The First Law of Robotics
Excitement and fear vie for the upper hand in discussions about the rise of artificial intelligence, machine learning, automation, and algorithms. Some see a rosy future when workers are freed from the tedium of repetitive tasks to focus on creative work; others warn of the day when we’ll all feel an articulated metal hand on our shoulder and turn to see the robot that’s replacing us.

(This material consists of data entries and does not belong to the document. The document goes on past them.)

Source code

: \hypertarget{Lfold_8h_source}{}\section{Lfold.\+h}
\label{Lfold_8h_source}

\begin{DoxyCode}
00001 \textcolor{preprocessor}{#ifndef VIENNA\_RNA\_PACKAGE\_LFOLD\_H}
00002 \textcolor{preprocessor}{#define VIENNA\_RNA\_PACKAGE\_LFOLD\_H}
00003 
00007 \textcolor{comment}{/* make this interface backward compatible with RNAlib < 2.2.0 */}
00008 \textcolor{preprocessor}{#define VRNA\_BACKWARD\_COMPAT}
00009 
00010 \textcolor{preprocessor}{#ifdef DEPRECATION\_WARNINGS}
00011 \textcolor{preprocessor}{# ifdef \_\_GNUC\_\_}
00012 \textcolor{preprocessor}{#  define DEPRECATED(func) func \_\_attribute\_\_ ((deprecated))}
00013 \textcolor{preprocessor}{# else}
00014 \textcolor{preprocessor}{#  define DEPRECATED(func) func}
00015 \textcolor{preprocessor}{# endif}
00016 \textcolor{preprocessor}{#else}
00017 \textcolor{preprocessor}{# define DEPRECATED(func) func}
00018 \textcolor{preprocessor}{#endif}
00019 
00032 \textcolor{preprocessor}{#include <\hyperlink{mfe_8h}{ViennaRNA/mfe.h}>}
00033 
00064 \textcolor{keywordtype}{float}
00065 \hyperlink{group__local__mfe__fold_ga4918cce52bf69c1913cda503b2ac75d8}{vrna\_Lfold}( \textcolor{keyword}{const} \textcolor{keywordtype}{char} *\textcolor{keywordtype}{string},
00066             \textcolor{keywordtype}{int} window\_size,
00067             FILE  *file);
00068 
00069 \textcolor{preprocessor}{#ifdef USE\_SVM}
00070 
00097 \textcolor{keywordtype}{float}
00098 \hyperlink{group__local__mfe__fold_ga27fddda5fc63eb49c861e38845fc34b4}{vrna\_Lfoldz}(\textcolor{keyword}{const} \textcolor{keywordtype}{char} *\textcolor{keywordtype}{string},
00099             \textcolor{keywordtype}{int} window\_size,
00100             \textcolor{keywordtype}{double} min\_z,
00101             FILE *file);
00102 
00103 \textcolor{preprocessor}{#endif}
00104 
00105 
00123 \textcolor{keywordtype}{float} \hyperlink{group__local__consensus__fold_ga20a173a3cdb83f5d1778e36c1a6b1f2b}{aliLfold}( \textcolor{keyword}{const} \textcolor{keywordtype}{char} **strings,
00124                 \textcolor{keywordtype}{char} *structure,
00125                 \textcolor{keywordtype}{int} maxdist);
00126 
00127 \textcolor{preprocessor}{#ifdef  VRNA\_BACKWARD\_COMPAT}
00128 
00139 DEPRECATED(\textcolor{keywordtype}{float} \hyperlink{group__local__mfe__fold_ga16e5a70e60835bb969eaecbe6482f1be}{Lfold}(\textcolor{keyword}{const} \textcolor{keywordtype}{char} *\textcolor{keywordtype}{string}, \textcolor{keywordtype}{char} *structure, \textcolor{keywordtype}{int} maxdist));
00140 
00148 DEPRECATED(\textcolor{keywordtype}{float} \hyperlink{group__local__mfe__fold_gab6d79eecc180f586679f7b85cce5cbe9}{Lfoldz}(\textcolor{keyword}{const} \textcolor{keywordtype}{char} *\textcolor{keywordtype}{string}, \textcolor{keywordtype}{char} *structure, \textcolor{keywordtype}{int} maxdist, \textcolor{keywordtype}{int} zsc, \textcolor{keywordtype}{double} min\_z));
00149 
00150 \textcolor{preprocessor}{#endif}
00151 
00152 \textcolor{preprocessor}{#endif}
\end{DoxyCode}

Those who aren’t even sure what AI stands for will find an accessible primer in Janelle Shane’s You Look Like a Thing and I Love You (Little, Brown, Nov.). Illustrated with charming cartoons, oddball case studies (self-driving cars in Australia were confused by kangaroos), and wry observations about the often-hilarious failures of artificial intelligences to comprehend human contexts—the title is the result of an AI attempting to generate a successful pickup line—this is “a skeptic’s manual to evaluate AI for yourself,” says Little, Brown associate editor Nicky Guerreiro, and “a book that makes you sound smart at a party.”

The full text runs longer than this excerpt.